Так античный литературный вкус различил высокую дидактику и низменную дидактику, подчинив дело словесного учительства эстетическим категориям «уместного» (то яреяоу) и «возвышенного» (то bxyoq). Но это различение имело силу не всегда и не везде. Культуры древнего Ближнего Востока жили антитезами «жизни» и «смерти», «мудрости» и «суеты», «закона» и «беззакония», они различали святое и пустое, важное и праздное — только не «возвышенное» и «низменное»: последняя антитеза полагается лишь культурой греческого типа и вне ее может быть лишена смысла. Не понимая этого, мы не поймем поэтику ближневосточной дидактической литературы, и нам покажется курьезом то, что на деле было нормой — и притом очень долговечной нормой, сохранявшей силу от начальных времен древнеегипетской письменности до исламского средневековья.

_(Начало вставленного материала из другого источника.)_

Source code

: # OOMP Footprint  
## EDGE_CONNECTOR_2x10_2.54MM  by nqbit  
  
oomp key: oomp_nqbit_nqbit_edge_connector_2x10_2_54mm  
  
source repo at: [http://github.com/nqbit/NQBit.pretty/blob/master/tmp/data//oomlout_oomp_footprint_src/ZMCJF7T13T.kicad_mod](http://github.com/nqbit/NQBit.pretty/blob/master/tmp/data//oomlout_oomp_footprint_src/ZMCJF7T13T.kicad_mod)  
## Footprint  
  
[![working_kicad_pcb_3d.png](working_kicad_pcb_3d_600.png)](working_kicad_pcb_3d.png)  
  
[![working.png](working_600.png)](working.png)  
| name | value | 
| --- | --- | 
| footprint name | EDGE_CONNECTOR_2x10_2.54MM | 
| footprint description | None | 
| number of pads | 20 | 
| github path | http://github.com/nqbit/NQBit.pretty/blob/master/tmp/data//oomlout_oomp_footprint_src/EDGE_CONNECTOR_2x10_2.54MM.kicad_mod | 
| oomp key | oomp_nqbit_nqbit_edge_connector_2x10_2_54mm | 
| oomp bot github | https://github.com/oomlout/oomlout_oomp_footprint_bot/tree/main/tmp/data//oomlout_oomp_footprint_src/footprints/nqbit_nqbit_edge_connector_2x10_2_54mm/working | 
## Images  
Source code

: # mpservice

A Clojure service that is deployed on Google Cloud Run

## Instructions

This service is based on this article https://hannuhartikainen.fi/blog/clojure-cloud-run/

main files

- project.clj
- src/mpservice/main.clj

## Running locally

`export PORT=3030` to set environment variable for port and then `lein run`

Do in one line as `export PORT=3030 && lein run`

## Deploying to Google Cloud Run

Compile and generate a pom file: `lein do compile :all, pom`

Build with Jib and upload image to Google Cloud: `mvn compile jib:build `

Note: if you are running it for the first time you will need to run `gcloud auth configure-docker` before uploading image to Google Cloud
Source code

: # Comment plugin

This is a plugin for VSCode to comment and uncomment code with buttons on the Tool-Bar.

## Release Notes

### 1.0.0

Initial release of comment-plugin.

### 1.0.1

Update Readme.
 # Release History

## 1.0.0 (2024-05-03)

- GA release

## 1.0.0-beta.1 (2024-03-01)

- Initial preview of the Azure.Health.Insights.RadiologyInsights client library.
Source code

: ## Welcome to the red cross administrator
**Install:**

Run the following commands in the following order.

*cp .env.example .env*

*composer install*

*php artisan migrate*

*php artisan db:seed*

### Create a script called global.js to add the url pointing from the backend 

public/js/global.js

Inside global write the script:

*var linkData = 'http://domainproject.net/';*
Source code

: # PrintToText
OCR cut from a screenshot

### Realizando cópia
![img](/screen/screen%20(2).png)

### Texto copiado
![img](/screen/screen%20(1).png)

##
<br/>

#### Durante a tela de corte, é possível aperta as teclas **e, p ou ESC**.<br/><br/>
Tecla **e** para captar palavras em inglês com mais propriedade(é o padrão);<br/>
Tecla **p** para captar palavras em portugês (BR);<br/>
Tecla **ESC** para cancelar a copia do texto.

Поучение Птахотепа, восходящее к эпохе Древнего царства, содержит, например, такие сентенции: «Гни спину перед начальником твоим… и дом твой будет процветать». Мы улыбаемся простодушному практицизму египетского чиновника и уже не ждем от него ничего духовно значительного. Но там же написано: «Сокрыто речение прекрасное более, чем драгоценный камень, и находят его у рабынь при жерновах». Это прекрасный афоризм, в котором есть и глубина мысли, и сила слова, и высокая поэзия тайной духовной ценности, ярче горящей на темном фоне внешнего унижения. Как то и другое может уживаться в одном литературном памятнике?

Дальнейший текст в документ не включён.